Nous pensons aussi que l’on peut proposer des actions intelligentes et ciblées et ainsi réconcilier annonceurs et consommateurs, ces derniers se sentant souvent envahis par la multiplicité des formats publicitaires sur le web.

Pour que nos dispositifs soient pertinents, nous devions cependant atteindre une taille critique. C’est pourquoi nous proposons ces dispositifs depuis 3 mois, date à laquelle nous avons dépassé les 700.000 visiteurs uniques mensuels. Nous savons en effet par notre expérience que l’on doit arriver sur le marché publicitaire avec un minimum d’audience. Nous avions donc prévu de financer l’aventure sans revenus pendant 2 ou 3 ans, avec l’argent récolté via la vente de notre précédente entreprise.

Quant à l’affiliation elle existe bien sur le site, avec la possibilité d’acheter via les principaux sites de e-commerce). Ceci dit, nous l’avons mis en place avant tout comme un service pour nos membres et non comme un levier de chiffres d’affaires significatifs, car d’expérience nous savons que l’affiliation est très peu rémunératrice dans le secteur de la culture.

Quel est le futur de SensCritique ? Quels sont vos objectifs, les nouveautés à venir ?

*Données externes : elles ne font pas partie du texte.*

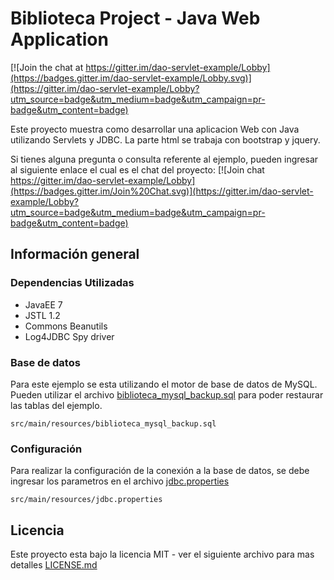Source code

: # Biblioteca Project - Java Web Application

[![Join the chat at https://gitter.im/dao-servlet-example/Lobby](https://badges.gitter.im/dao-servlet-example/Lobby.svg)](https://gitter.im/dao-servlet-example/Lobby?utm_source=badge&utm_medium=badge&utm_campaign=pr-badge&utm_content=badge)

Este proyecto muestra como desarrollar una aplicacion Web con Java utilizando Servlets y JDBC.
La parte html se trabaja con bootstrap y jquery.

Si tienes alguna pregunta o consulta referente al ejemplo,
pueden ingresar al siguiente enlace el cual es el chat del proyecto:
[![Join chat https://gitter.im/dao-servlet-example/Lobby](https://badges.gitter.im/Join%20Chat.svg)](https://gitter.im/dao-servlet-example/Lobby?utm_source=badge&utm_medium=badge&utm_campaign=pr-badge&utm_content=badge)


## Información general

### Dependencias Utilizadas

* JavaEE 7
* JSTL 1.2
* Commons Beanutils
* Log4JDBC Spy driver

### Base de datos

Para este ejemplo se esta utilizando el motor de base de datos de MySQL. Pueden utilizar el archivo [biblioteca_mysql_backup.sql](src/main/resources/biblioteca_mysql_backup.sql) para poder restaurar las tablas del ejemplo.

```
src/main/resources/biblioteca_mysql_backup.sql
```

### Configuración

Para realizar la configuración de la conexión a la base de datos, se debe ingresar los parametros en el archivo [jdbc.properties](src/main/resources/jdbc.properties)

```
src/main/resources/jdbc.properties
```

## Licencia

Este proyecto esta bajo la licencia MIT - ver el siguiente archivo para mas detalles [LICENSE.md](LICENSE)
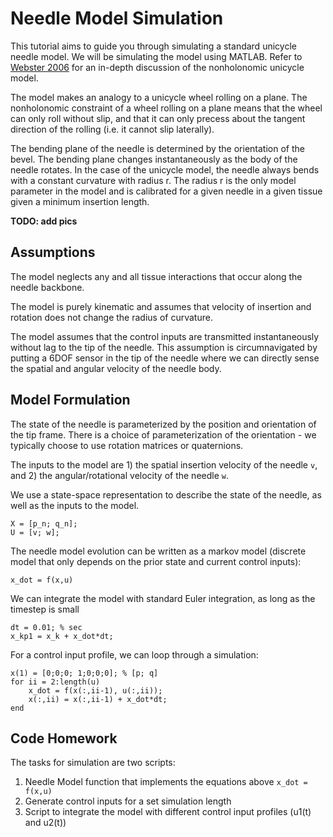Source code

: # Needle Model Simulation

This tutorial aims to guide you through simulating a standard unicycle needle model. We will be simulating the model using MATLAB. Refer to [Webster 2006](http://research.vuse.vanderbilt.edu/MEDLab/sites/default/files/papers/WebsterJRR2006.pdf) for an in-depth discussion of the nonholonomic unicycle model.

The model makes an analogy to a unicycle wheel rolling on a plane. The nonholonomic constraint of a wheel rolling on a plane means that the wheel can only roll without slip, and that it can only precess about the tangent direction of the rolling (i.e. it cannot slip laterally).

The bending plane of the needle is determined by the orientation of the bevel. The bending plane changes instantaneously as the body of the needle rotates. In the case of the unicycle model, the needle always bends with a constant curvature with radius r. The radius r is the only model parameter in the model and is calibrated for a given needle in a given tissue given a minimum insertion length.

**TODO: add pics**

## Assumptions

The model neglects any and all tissue interactions that occur along the needle backbone.

The model is purely kinematic and assumes that velocity of insertion and rotation does not change the radius of curvature.

The model assumes that the control inputs are transmitted instantaneously without lag to the tip of the needle. This assumption is circumnavigated by putting a 6DOF sensor in the tip of the needle where we can directly sense the spatial and angular velocity of the needle body.

## Model Formulation

The state of the needle is parameterized by the position and orientation of the tip frame. There is a choice of parameterization of the orientation - we typically choose to use rotation matrices or quaternions.

The inputs to the model are 1) the spatial insertion velocity of the needle ```v```, and 2) the angular/rotational velocity of the needle ```w```.

We use a state-space representation to describe the state of the needle, as well as the inputs to the model.

```
X = [p_n; q_n];
U = [v; w];
```

The needle model evolution can be written as a markov model (discrete model that only depends on the prior state and current control inputs):

```
x_dot = f(x,u)
```

We can integrate the model with standard Euler integration, as long as the timestep is small

```
dt = 0.01; % sec
x_kp1 = x_k + x_dot*dt;
```

For a control input profile, we can loop through a simulation:

```
x(1) = [0;0;0; 1;0;0;0]; % [p; q]
for ii = 2:length(u)
    x_dot = f(x(:,ii-1), u(:,ii));
    x(:,ii) = x(:,ii-1) + x_dot*dt;
end
```


## Code Homework

The tasks for simulation are two scripts:
1. Needle Model function that implements the equations above ``` x_dot = f(x,u) ```
2. Generate control inputs for a set simulation length
3. Script to integrate the model with different control input profiles (u1(t) and u2(t))
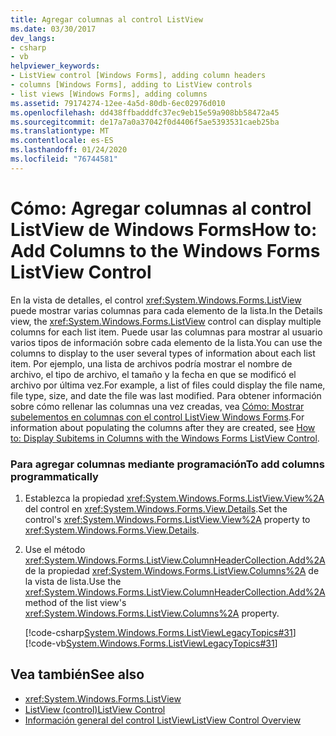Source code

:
 ```yaml
---
title: Agregar columnas al control ListView
ms.date: 03/30/2017
dev_langs:
- csharp
- vb
helpviewer_keywords:
- ListView control [Windows Forms], adding column headers
- columns [Windows Forms], adding to ListView controls
- list views [Windows Forms], adding columns
ms.assetid: 79174274-12ee-4a5d-80db-6ec02976d010
ms.openlocfilehash: dd438ffbadddfc37ec9eb15e59a908bb58472a45
ms.sourcegitcommit: de17a7a0a37042f0d4406f5ae5393531caeb25ba
ms.translationtype: MT
ms.contentlocale: es-ES
ms.lasthandoff: 01/24/2020
ms.locfileid: "76744581"
---
```

# <a name="how-to-add-columns-to-the-windows-forms-listview-control"></a><span data-ttu-id="fd28f-102">Cómo: Agregar columnas al control ListView de Windows Forms</span><span class="sxs-lookup"><span data-stu-id="fd28f-102">How to: Add Columns to the Windows Forms ListView Control</span></span>
<span data-ttu-id="fd28f-103">En la vista de detalles, el control <xref:System.Windows.Forms.ListView> puede mostrar varias columnas para cada elemento de la lista.</span><span class="sxs-lookup"><span data-stu-id="fd28f-103">In the Details view, the <xref:System.Windows.Forms.ListView> control can display multiple columns for each list item.</span></span> <span data-ttu-id="fd28f-104">Puede usar las columnas para mostrar al usuario varios tipos de información sobre cada elemento de la lista.</span><span class="sxs-lookup"><span data-stu-id="fd28f-104">You can use the columns to display to the user several types of information about each list item.</span></span> <span data-ttu-id="fd28f-105">Por ejemplo, una lista de archivos podría mostrar el nombre de archivo, el tipo de archivo, el tamaño y la fecha en que se modificó el archivo por última vez.</span><span class="sxs-lookup"><span data-stu-id="fd28f-105">For example, a list of files could display the file name, file type, size, and date the file was last modified.</span></span> <span data-ttu-id="fd28f-106">Para obtener información sobre cómo rellenar las columnas una vez creadas, vea [Cómo: Mostrar subelementos en columnas con el control ListView Windows Forms](how-to-display-subitems-in-columns-with-the-windows-forms-listview-control.md).</span><span class="sxs-lookup"><span data-stu-id="fd28f-106">For information about populating the columns after they are created, see [How to: Display Subitems in Columns with the Windows Forms ListView Control](how-to-display-subitems-in-columns-with-the-windows-forms-listview-control.md).</span></span>  
  
### <a name="to-add-columns-programmatically"></a><span data-ttu-id="fd28f-107">Para agregar columnas mediante programación</span><span class="sxs-lookup"><span data-stu-id="fd28f-107">To add columns programmatically</span></span>  
  
1. <span data-ttu-id="fd28f-108">Establezca la propiedad <xref:System.Windows.Forms.ListView.View%2A> del control en <xref:System.Windows.Forms.View.Details>.</span><span class="sxs-lookup"><span data-stu-id="fd28f-108">Set the control's <xref:System.Windows.Forms.ListView.View%2A> property to <xref:System.Windows.Forms.View.Details>.</span></span>  
  
2. <span data-ttu-id="fd28f-109">Use el método <xref:System.Windows.Forms.ListView.ColumnHeaderCollection.Add%2A> de la propiedad <xref:System.Windows.Forms.ListView.Columns%2A> de la vista de lista.</span><span class="sxs-lookup"><span data-stu-id="fd28f-109">Use the <xref:System.Windows.Forms.ListView.ColumnHeaderCollection.Add%2A> method of the list view's <xref:System.Windows.Forms.ListView.Columns%2A> property.</span></span>  
  
     [!code-csharp[System.Windows.Forms.ListViewLegacyTopics#31](~/samples/snippets/csharp/VS_Snippets_Winforms/System.Windows.Forms.ListViewLegacyTopics/CS/Class1.cs#31)]
     [!code-vb[System.Windows.Forms.ListViewLegacyTopics#31](~/samples/snippets/visualbasic/VS_Snippets_Winforms/System.Windows.Forms.ListViewLegacyTopics/VB/Class1.vb#31)]  
  
## <a name="see-also"></a><span data-ttu-id="fd28f-110">Vea también</span><span class="sxs-lookup"><span data-stu-id="fd28f-110">See also</span></span>

- <xref:System.Windows.Forms.ListView>
- [<span data-ttu-id="fd28f-111">ListView (control)</span><span class="sxs-lookup"><span data-stu-id="fd28f-111">ListView Control</span></span>](listview-control-windows-forms.md)
- [<span data-ttu-id="fd28f-112">Información general del control ListView</span><span class="sxs-lookup"><span data-stu-id="fd28f-112">ListView Control Overview</span></span>](listview-control-overview-windows-forms.md)
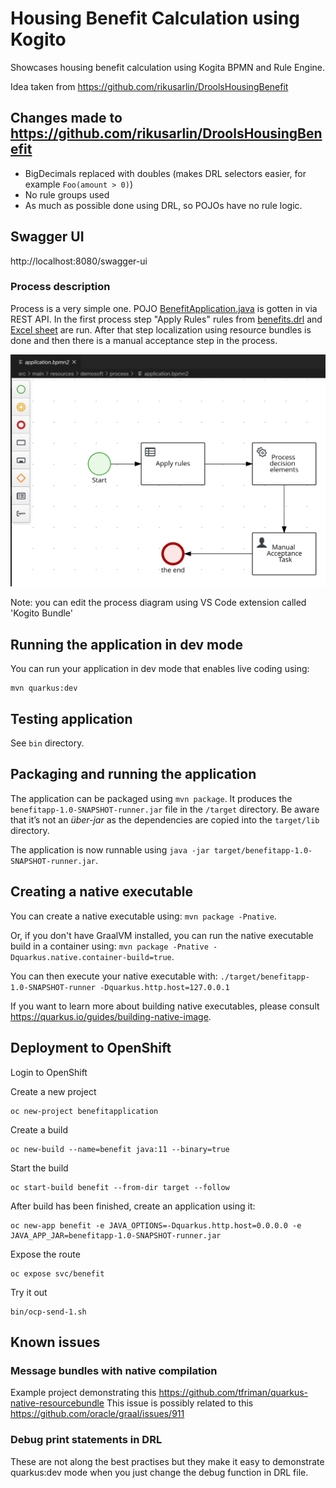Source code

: # Housing Benefit Calculation using Kogito

Showcases housing benefit calculation using Kogita BPMN and Rule Engine.

Idea taken from https://github.com/rikusarlin/DroolsHousingBenefit

## Changes made to https://github.com/rikusarlin/DroolsHousingBenefit

- BigDecimals replaced with doubles (makes DRL selectors easier, for example ```Foo(amount > 0)```)
- No rule groups used
- As much as possible done using DRL, so POJOs have no rule logic.

## Swagger UI

http://localhost:8080/swagger-ui

### Process description

Process is a very simple one. POJO [BenefitApplication.java](src/main/java/demosoft/domain/BenefitApplication.java) is gotten in via REST API.
In the first process step "Apply Rules" rules from [benefits.drl](src/main/resources/demosoft/rules/benefits.drl) and [Excel sheet](src/main/resources/demosoft/rules/max_costs.xlsx) are run.
After that step localization using resource bundles is done and then there is a manual acceptance step in the process. 

![Process description](docs/images/application-bpmn2.png "BPMN 2.0 model")

Note: you can edit the process diagram using VS Code extension called 'Kogito Bundle'

## Running the application in dev mode

You can run your application in dev mode that enables live coding using:
```
mvn quarkus:dev
```

## Testing application

See `bin` directory.

## Packaging and running the application

The application can be packaged using `mvn package`.
It produces the `benefitapp-1.0-SNAPSHOT-runner.jar` file in the `/target` directory.
Be aware that it’s not an _über-jar_ as the dependencies are copied into the `target/lib` directory.

The application is now runnable using `java -jar target/benefitapp-1.0-SNAPSHOT-runner.jar`.

## Creating a native executable

You can create a native executable using: `mvn package -Pnative`.

Or, if you don't have GraalVM installed, you can run the native executable build in a container using: `mvn package -Pnative -Dquarkus.native.container-build=true`.

You can then execute your native executable with: `./target/benefitapp-1.0-SNAPSHOT-runner -Dquarkus.http.host=127.0.0.1`

If you want to learn more about building native executables, please consult https://quarkus.io/guides/building-native-image.

##  Deployment to OpenShift 
Login to OpenShift

Create a new project
```
oc new-project benefitapplication
```

Create a build

```
oc new-build --name=benefit java:11 --binary=true
```

Start the build

```
oc start-build benefit --from-dir target --follow
```

After build has been finished, create an application using it:

```
oc new-app benefit -e JAVA_OPTIONS=-Dquarkus.http.host=0.0.0.0 -e JAVA_APP_JAR=benefitapp-1.0-SNAPSHOT-runner.jar
```

Expose the route

```
oc expose svc/benefit
```

Try it out
```
bin/ocp-send-1.sh
```

## Known issues

### Message bundles with native compilation

Example project demonstrating this https://github.com/tfriman/quarkus-native-resourcebundle This issue is possibly related to this https://github.com/oracle/graal/issues/911

### Debug print statements in DRL

These are not along the best practises but they make it easy to demonstrate quarkus:dev mode when you just change the debug function in DRL file.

SensCritique est pour l’instant connu pour son site web, même si nous proposons un site web mobile (m.senscritique.com). La mobilité est clairement l’un des axes de développements du site, avec une application native qui doit arriver à la rentrée sur iPhone, et un peu plus tard sur Android. Au delà de la mobilité, l’ambition de SensCritique est de devenir un réflexe culturel, et ce sur tous les écrans où l’on peut consommer de la culture. Dans cette optique nous discutons également avec des opérateurs TV pour proposer SensCritique au sein même de leurs services.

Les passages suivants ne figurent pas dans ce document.